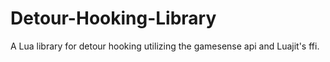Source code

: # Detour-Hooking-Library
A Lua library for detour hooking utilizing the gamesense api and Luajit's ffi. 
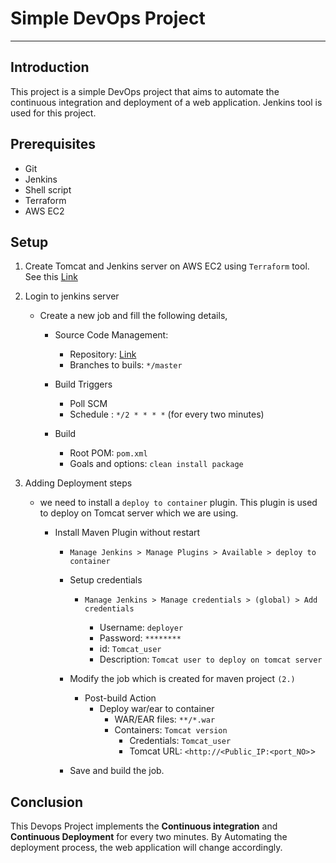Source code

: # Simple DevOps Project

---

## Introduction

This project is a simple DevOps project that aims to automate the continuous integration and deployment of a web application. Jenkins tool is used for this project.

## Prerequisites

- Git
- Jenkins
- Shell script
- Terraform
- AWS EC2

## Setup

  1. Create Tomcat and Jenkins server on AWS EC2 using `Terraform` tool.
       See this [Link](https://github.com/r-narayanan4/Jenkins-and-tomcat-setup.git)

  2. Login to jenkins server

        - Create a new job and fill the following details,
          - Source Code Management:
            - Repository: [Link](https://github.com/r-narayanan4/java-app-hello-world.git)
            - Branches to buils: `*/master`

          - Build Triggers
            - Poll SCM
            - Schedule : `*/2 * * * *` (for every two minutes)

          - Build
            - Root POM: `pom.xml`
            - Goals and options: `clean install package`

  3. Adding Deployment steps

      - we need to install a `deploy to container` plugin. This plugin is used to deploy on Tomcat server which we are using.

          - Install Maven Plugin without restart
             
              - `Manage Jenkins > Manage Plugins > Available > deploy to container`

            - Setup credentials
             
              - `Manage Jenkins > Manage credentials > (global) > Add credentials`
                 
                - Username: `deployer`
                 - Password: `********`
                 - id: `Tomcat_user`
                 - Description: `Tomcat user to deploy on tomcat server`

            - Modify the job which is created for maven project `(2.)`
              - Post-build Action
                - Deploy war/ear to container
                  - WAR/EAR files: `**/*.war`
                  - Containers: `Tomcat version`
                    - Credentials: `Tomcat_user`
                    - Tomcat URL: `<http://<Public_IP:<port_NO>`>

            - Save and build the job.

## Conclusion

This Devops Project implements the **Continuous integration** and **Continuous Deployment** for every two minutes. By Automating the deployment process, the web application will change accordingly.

....................

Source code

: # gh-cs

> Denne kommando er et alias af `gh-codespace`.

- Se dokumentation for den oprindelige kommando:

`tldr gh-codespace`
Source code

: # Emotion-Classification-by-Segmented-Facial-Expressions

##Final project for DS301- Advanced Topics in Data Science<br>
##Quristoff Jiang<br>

....................

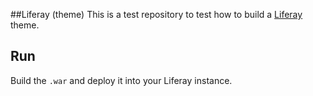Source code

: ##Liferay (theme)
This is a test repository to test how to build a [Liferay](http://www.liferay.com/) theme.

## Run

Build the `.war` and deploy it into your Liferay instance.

....................

_Description of the task_. Matching lines for the string "server": work out how many the records contain and write only the number.

_Response to the task_. 4